[Items from a data source]
• • • •

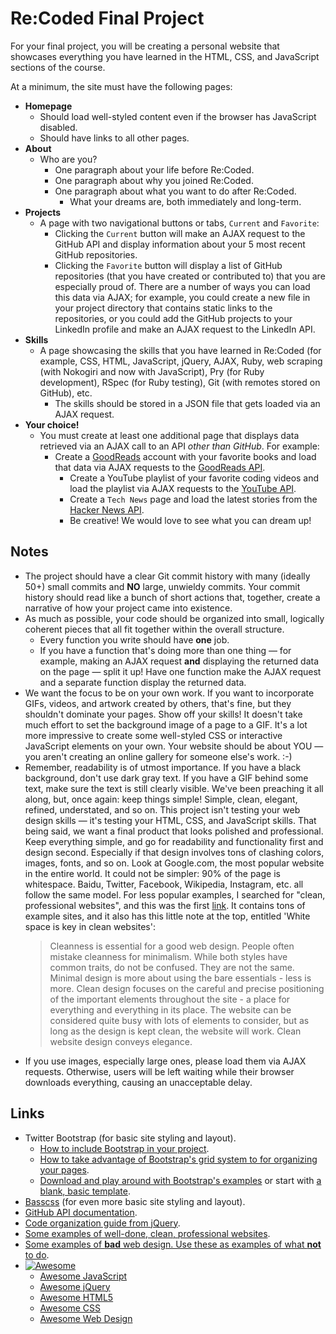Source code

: # Re:Coded Final Project

For your final project, you will be creating a personal website that showcases everything you have learned in the HTML, CSS, and JavaScript sections of the course.

At a minimum, the site must have the following pages:
 - **Homepage**
   + Should load well-styled content even if the browser has JavaScript disabled.
   + Should have links to all other pages.
 - **About**
   + Who are you?
     * One paragraph about your life before Re:Coded.
     * One paragraph about why you joined Re:Coded.
     * One paragraph about what you want to do after Re:Coded.
       - What your dreams are, both immediately and long-term.
 - **Projects**
   + A page with two navigational buttons or tabs, `Current` and `Favorite`:
     * Clicking the `Current` button will make an AJAX request to the GitHub API and display information about your 5 most recent GitHub repositories.
     * Clicking the `Favorite` button will display a list of GitHub repositories (that you have created or contributed to) that you are especially proud of. There are a number of ways you can load this data via AJAX; for example, you could create a new file in your project directory that contains static links to the repositories, or you could add the GitHub projects to your LinkedIn profile and make an AJAX request to the LinkedIn API.
 - **Skills**
   + A page showcasing the skills that you have learned in Re:Coded (for example, CSS, HTML, JavaScript, jQuery, AJAX, Ruby, web scraping (with Nokogiri and now with JavaScript), Pry (for Ruby development), RSpec (for Ruby testing), Git (with remotes stored on GitHub), etc.
     * The skills should be stored in a JSON file that gets loaded via an AJAX request.
 - **Your choice!**
   + You must create at least one additional page that displays data retrieved via an AJAX call to an API *other than GitHub*. For example:
     * Create a [GoodReads](https://www.goodreads.com/) account with your favorite books and load that data via AJAX requests to the [GoodReads API](https://www.goodreads.com/api).
       - Create a YouTube playlist of your favorite coding videos and load the playlist via AJAX requests to the [YouTube API](https://developers.google.com/youtube/).
       - Create a `Tech News` page and load the latest stories from the [Hacker News API](https://github.com/HackerNews/API).
       - Be creative! We would love to see what you can dream up!

## Notes
 - The project should have a clear Git commit history with many (ideally 50+) small commits and **NO** large, unwieldy commits. Your commit history should read like a bunch of short actions that, together, create a narrative of how your project came into existence.
 - As much as possible, your code should be organized into small, logically coherent pieces that all fit together within the overall structure.
   + Every function you write should have **one** job.
   + If you have a function that's doing more than one thing — for example, making an AJAX request **and** displaying the returned data on the page — split it up! Have one function make the AJAX request and a separate function display the returned data.
 - We want the focus to be on your own work. If you want to incorporate GIFs, videos, and artwork created by others, that's fine, but they shouldn't dominate your pages. Show off your skills! It doesn't take much effort to set the background image of a page to a GIF. It's a lot more impressive to create some well-styled CSS or interactive JavaScript elements on your own. Your website should be about YOU — you aren't creating an online gallery for someone else's work. :-)
 - Remember, readability is of utmost importance. If you have a black background, don't use dark gray text. If you have a GIF behind some text, make sure the text is still clearly visible. We've been preaching it all along, but, once again: keep things simple! Simple, clean, elegant, refined, understated, and so on. This project isn't testing your web design skills — it's testing your HTML, CSS, and JavaScript skills. That being said, we want a final product that looks polished and professional. Keep everything simple, and go for readability and functionality first and design second. Especially if that design involves tons of clashing colors, images, fonts, and so on. Look at Google.com, the most popular website in the entire world. It could not be simpler: 90% of the page is whitespace. Baidu, Twitter, Facebook, Wikipedia, Instagram, etc. all follow the same model. For less popular examples, I searched for "clean, professional websites", and this was the first [link](https://www.awwwards.com/websites/clean/). It contains tons of example sites, and it also has this little note at the top, entitled 'White space is key in clean websites':
   > Cleanness is essential for a good web design. People often mistake cleanness for minimalism. While both styles have common traits, do not be confused. They are not the same. Minimal design is more about using the bare essentials - less is more. Clean design focuses on the careful and precise positioning of the important elements throughout the site - a place for everything and everything in its place. The website can be considered quite busy with lots of elements to consider, but as long as the design is kept clean, the website will work. Clean website design conveys elegance.
 - If you use images, especially large ones, please load them via AJAX requests. Otherwise, users will be left waiting while their browser downloads everything, causing an unacceptable delay.

## Links
 - Twitter Bootstrap (for basic site styling and layout).
   + [How to include Bootstrap in your project](http://getbootstrap.com/getting-started/).
   + [How to take advantage of Bootstrap's grid system to for organizing your pages](http://getbootstrap.com/css/#grid).
   + [Download and play around with Bootstrap's examples](http://getbootstrap.com/getting-started/#examples) or start with [a blank, basic template](http://getbootstrap.com/getting-started/#template).
 - [Basscss](http://basscss.com/) (for even more basic site styling and layout).
 - [GitHub API documentation](https://developer.github.com/v3/).
 - [Code organization guide from jQuery](https://learn.jquery.com/code-organization/).
 - [Some examples of well-done, clean, professional websites](https://www.awwwards.com/websites/clean/).
 - [Some examples of **bad** web design. Use these as examples of what **not** to do](http://www.webpagesthatsuck.com/bad-web-design.html).
 - [![Awesome](http://i.imgur.com/S7qSVFP.png)](https://github.com/sindresorhus/awesome)
   + [Awesome JavaScript](https://github.com/sorrycc/awesome-javascript)
   + [Awesome jQuery](https://github.com/petk/awesome-jquery)
   + [Awesome HTML5](https://github.com/diegocard/awesome-html5)
   + [Awesome CSS](https://github.com/sotayamashita/awesome-css)
   + [Awesome Web Design](https://github.com/nicolesaidy/awesome-web-design)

• • • •

| Task directions |
Which of the lines in the data contain the string "basic"? Return each one.

| Expected output |
 - Twitter Bootstrap (for basic site styling and layout).
   + [Download and play around with Bootstrap's examples](http://getbootstrap.com/getting-started/#examples) or start with [a blank, basic template](http://getbootstrap.com/getting-started/#template).
 - [Basscss](http://basscss.com/) (for even more basic site styling and layout).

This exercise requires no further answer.